İçki tüketiminin sağlık üzerindeki olumsuz etkileri uzun zamandır biliniyor. Bazı çalışmalar, kırmızı şarabın belli ölçülerde faydalı olabileceğini öne sürse de, Scharffenberg bu konuda katı bir tutum sergiliyor. “Minimal miktarda alkol bile kanser riskini artırabilir” diyerek, Dünya Sağlık Örgütü’nün ve diğer sağlık kuruluşlarının tavsiyelerine uygun, alkol tüketimini sıfıra yakın tutmayı öneriyor.

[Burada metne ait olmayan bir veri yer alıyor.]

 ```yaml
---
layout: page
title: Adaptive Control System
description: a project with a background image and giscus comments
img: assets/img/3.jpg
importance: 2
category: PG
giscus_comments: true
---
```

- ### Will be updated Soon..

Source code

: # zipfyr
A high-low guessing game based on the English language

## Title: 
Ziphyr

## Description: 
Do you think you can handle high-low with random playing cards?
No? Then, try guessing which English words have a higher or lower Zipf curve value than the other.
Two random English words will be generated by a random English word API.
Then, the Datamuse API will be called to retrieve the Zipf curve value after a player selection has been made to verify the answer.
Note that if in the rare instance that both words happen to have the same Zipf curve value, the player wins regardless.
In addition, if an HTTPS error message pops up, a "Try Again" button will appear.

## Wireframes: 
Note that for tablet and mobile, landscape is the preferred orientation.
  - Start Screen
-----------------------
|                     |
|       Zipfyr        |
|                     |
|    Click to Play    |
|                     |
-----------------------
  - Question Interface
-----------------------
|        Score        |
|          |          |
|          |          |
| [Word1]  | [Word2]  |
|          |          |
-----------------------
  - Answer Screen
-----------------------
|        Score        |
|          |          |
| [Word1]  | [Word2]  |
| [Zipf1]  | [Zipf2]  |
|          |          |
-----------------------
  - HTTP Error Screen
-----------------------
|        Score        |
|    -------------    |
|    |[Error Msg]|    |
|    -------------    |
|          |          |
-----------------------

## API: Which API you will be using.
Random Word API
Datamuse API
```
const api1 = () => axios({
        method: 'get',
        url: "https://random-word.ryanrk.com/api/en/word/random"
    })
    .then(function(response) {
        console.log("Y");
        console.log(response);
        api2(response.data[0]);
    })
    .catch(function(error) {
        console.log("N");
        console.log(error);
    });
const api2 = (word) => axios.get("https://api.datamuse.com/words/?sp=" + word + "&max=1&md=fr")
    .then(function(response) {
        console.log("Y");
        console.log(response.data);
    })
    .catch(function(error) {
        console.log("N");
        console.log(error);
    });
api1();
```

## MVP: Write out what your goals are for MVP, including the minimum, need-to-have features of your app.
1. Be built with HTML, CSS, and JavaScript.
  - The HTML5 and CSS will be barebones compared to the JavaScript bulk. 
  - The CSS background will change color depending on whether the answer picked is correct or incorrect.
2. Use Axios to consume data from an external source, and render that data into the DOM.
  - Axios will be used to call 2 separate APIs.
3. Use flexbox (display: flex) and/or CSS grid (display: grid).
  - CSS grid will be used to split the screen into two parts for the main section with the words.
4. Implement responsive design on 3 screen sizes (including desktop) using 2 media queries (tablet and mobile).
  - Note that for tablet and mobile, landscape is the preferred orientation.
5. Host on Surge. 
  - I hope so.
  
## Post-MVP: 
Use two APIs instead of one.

Egzersizin yalnızca fiziksel değil, zihinsel sağlığı da olumlu etkilediğine dikkat çeken Scharffenberg, “Egzersiz, beslenmeden bile daha etkili olabilir” diyor. Tempolu yürüyüş, bahçe işleri ve basit esneme hareketleri, onun günlük rutininin vazgeçilmezleri arasında yer alıyor. Bu aktiviteler, enerji seviyesini yüksek tutmanın ve yaşlanmayı geciktirmenin anahtarı olarak görülüyor.
Sağlıklı yaşamın temel taşlarından biri olarak, gün içerisinde atıştırmak yerine, doğal ve minimum işlem görmüş gıdalar tercih ediliyor. Dr. Scharffenberg, öğünlerini erken saatlerde tamamlayıp, akşam 18:30’dan sonra hiçbir şey yemiyor. Bu alışkanlık, aralıklı oruç uygulamasının önemli bir parçası olarak öne çıkıyor ve sindirim sisteminin dinlenmesine imkan tanıyor.
20 yaşından beri vejetaryen olan Scharffenberg, diyetinde yalnızca bitkisel gıdalar kullanıyor. Yumurtayı ve süt ürünlerini hariç tutarak, mango, hurma, patates ve kuruyemiş gibi doğal ve besleyici gıdaları tercih ediyor. Bu tarz beslenme, hem enerji seviyesini korumada hem de hastalık risklerini azaltmada etkili oluyor.
Hayvansal kaynaklı yağların tüketimini sınırlandıran Scharffenberg, fındık, tohum ve bitkisel yağ kaynaklarını tercih ediyor. Bu yaklaşım, yüksek tansiyon ve yüksek kolesterol gibi kronik hastalıkların önlenmesine yardımcı oluyor.
Günlük toplam ilave şeker alımını 25-50 gramın altında tutmayı hedefleyen uzman, tatlı ihtiyacını taze meyve ve kaju püresi gibi doğal alternatiflerle karşılıyor. Bu sayede, kan şekeri seviyeleri dengeleniyor ve genel sağlık korunuyor.
Dr. Scharffenberg, “Genler, yaşam süremizi tek başına açıklayamaz; önemli olan alışkanlıklarımızdır” diyerek, herkesin ulaşabileceği basit ama etkili bazı kurallara dikkat çekiyor. Uzun ve sağlıklı bir hayatın, disiplinli yaşam ve doğru beslenmeyle mümkün olabileceğine inanıyor ve bu prensipleri herkesin günlük hayatına entegre edebileceğini belirtiyor.